Yahoo reached its peak value in January 2000, when the valuation was at over $125 billion.
Marissa Mayer, Yahoo's chief executive, is not expected to join Verizon, but she is due to receive a severance payout worth about $57 million, according to Equilar, a compensation research firm.
Why Yahoo sold itself
Yahoo had been struggling for a decade to discover a winning strategy against its competitors in all realms of the internet - search, social media and video.
Yahoo, the front door web to early internet users is just a yesterday's idea now. The service, which still attracts a billion visitors a month, is poised to give up.
Yahoo has sold itself to Verizon for a tiny fraction of what it was valued in 2000.
The golden days of Yahoo
Founded in 1994, Yahoo was one of the pioneers of the web operating independently. Other companies like Netscape, the maker of the web browser, could not ever make it to the end of the internet boom.
However, Yahoo kept growing in leaps and bounds despite a friction in the management.
What began as a directory of websites started booming in other areas as well - searches, email, shopping and news.

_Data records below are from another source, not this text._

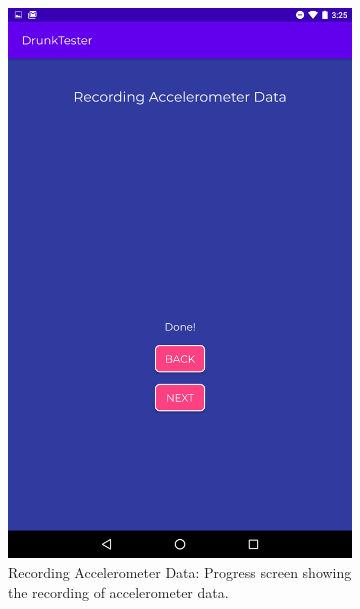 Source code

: \documentclass[12pt,a4paper]{article}
\begin{document}
\begin{figure}[htb!]
    \begin{subfigure}[b]{0.35\textwidth}
        \includegraphics[width=\textwidth]{materials/Recording_accelerometer_data_done.png}
        \caption*{Recording Accelerometer Data: Progress screen showing the recording of accelerometer data.}
    \end{subfigure}
    \hfill
    \begin{subfigure}[b]{0.35\textwidth}

\end{subfigure}
\end{figure}
\end{document}
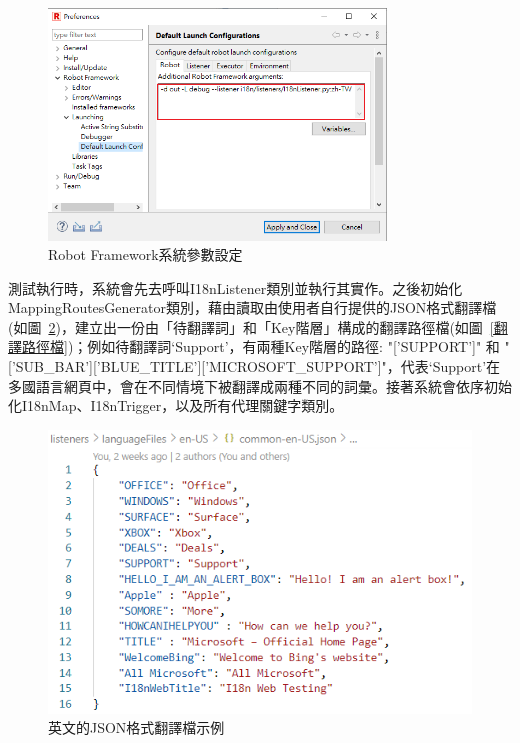 \begin{figure}[H]
    \centering
    \includegraphics[width= 0.8\textwidth]{../論文截圖/3-1-3-1 設定系統參數.png}
    \caption{Robot Framework系統參數設定}
    \label{rfSysArgsSetting}
\end{figure}
測試執行時，系統會先去呼叫I18nListener類別並執行其實作。之後初始化MappingRoutesGenerator類別，藉由讀取由使用者自行提供的JSON格式翻譯檔(如圖~\ref{英文的JSON格式翻譯檔示例})，建立出一份由「待翻譯詞」和「Key階層」構成的翻譯路徑檔(如圖~\ref{翻譯路徑檔})；例如待翻譯詞‘Support’，有兩種Key階層的路徑: "['SUPPORT']" 和 "['SUB\_BAR']['BLUE\_TITLE']['MICROSOFT\_SUPPORT']"，代表‘Support’在多國語言網頁中，會在不同情境下被翻譯成兩種不同的詞彙。接著系統會依序初始化I18nMap、I18nTrigger，以及所有代理關鍵字類別。

\begin{figure}[H]
    \centering
    \includegraphics[width= .7\textwidth]{../論文截圖/3-1-3-2 JSON格式翻譯檔.png}
    \caption{英文的JSON格式翻譯檔示例}
    \label{英文的JSON格式翻譯檔示例}
\end{figure}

The services were free to customers and were supported by huge advertisements displayed on its various pages.
The model worked. That's when every company looked up to Yahoo and revenue poured in like water for the tech giant.

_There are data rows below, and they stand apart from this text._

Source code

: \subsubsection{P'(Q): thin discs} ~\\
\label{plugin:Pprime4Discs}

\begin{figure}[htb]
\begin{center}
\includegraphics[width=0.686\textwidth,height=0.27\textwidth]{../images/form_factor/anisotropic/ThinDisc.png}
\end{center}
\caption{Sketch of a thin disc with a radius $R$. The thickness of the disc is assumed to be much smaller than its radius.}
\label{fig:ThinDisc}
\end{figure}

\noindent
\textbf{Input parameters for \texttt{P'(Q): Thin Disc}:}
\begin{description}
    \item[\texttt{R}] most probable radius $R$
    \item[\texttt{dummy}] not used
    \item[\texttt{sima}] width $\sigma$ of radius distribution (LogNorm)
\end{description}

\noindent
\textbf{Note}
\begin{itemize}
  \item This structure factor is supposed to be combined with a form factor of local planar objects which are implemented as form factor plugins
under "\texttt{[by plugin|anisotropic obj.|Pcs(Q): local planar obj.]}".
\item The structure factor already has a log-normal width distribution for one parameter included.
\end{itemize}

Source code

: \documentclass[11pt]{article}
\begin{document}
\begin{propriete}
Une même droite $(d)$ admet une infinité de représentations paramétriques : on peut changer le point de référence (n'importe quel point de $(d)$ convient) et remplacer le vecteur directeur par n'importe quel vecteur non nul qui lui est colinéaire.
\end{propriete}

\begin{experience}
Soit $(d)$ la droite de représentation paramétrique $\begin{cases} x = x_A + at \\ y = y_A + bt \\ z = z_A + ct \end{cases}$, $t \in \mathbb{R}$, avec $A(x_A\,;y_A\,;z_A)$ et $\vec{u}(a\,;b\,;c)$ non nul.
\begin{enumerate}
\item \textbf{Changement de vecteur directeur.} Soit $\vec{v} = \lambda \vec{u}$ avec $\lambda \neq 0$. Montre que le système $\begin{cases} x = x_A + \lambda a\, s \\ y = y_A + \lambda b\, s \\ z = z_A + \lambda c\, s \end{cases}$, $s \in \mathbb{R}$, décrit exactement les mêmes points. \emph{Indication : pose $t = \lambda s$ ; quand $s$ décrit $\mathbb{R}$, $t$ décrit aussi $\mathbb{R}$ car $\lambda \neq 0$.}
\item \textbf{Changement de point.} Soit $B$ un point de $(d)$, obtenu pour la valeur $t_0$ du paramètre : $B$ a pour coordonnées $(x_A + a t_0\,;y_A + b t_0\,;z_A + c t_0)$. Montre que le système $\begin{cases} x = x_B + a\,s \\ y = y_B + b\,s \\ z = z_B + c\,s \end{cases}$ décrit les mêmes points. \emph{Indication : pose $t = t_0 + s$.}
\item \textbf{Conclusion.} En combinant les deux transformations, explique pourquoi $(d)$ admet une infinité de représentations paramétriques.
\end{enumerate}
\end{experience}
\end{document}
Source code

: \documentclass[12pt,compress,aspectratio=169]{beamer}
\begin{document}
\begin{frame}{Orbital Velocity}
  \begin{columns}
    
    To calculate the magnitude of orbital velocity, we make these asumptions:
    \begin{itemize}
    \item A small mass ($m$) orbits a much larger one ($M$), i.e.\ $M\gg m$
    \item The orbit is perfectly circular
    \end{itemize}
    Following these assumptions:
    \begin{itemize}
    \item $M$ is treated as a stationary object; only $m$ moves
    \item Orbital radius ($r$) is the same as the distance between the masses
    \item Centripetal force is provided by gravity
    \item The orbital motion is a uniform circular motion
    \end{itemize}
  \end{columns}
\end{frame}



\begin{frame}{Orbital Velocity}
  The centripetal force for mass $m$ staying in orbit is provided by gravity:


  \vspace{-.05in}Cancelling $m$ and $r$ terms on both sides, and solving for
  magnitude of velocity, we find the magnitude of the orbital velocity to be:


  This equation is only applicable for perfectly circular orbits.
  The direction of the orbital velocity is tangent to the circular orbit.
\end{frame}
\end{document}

Then came the era of Google and Facebook, and that's the blow Yahoo never survived. The current tech giants figured out the survival strategy - keep reinventing yourself. Yahoo, which tried buying both the companies in their infancy - was a mere spectator when its fortunes shrank as users moved on to apps and social media networks.
AT&T joined the bidding process for Yahoo that started in April, but then it wasn't seen as a serious competitor. Verizon became the immediate front-runner with a market capitalisation of nearly $228 billion.

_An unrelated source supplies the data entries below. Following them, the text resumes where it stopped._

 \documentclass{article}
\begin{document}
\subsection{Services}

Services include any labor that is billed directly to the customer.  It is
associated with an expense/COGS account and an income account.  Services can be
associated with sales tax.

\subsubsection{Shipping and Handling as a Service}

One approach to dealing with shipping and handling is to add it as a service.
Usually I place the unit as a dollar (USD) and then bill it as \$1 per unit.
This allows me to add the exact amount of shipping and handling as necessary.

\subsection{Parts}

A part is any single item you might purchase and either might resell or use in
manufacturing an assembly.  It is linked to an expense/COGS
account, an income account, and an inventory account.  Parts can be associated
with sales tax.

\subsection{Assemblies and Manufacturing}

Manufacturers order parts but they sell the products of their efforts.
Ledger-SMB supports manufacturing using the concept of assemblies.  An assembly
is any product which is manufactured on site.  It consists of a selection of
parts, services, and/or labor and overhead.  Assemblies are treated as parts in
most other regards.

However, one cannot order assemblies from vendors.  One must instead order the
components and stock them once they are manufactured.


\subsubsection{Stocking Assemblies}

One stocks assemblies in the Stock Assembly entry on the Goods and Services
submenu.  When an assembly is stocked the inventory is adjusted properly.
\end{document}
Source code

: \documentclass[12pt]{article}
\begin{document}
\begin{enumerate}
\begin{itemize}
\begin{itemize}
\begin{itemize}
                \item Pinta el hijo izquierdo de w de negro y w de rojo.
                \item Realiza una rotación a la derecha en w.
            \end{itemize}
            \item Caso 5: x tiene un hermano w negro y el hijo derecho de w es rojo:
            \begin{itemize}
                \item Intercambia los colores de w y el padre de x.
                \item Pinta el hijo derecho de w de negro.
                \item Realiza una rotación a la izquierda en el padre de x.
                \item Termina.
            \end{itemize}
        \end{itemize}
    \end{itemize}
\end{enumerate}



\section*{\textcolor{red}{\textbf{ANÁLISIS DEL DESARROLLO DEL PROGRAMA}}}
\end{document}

Verizon plans to plug Yahoo to its digital media business, which includes AOL properties, which Verizon acquired last year for $4.4 billion.
Verizon is building a portfolio of online content and is aiming to monetise it through advertising. Its current assets include Huffington Post and Tech Crunch which it acquired last year in the AOL deal. It also owns a mobile app called go90. Verizon expects that buying Yahoo's core business will fetch in more viewers from Yahoo sites like Sports Finance and News.
"Verizon also hopes to plug data derived from smartphones into AOL, and now Yahoo's, digital advertising systems, and it is aiming to build a competitor to online advertising giants Facebook Inc. and Alphabet Inc's Google", outlines The Wall Street Journal.
Google and Facebook will account for more than half of the $69 billion US digital ad market this year, according to estimates by data firm eMarketer.
Yahoo's share is expected to be around 3.4%, Verizon properties including AOL account for a far lesser figure of 1.8% of the market, as per eMarketer.
It is clear that even combined, Yahoo and AOL cannot survive the far larger rivals. Verizon is aiming to build rivals to online advertising giants Facebook Inc and Alphabet Inc's Google.
The Verizon deal could be touted as the first step towards Yahoo's unravelling. The next step would be to sell almost 3,000 patents, which Yahoo is selling in a separate option. The auction expected to fetch over $1 billion.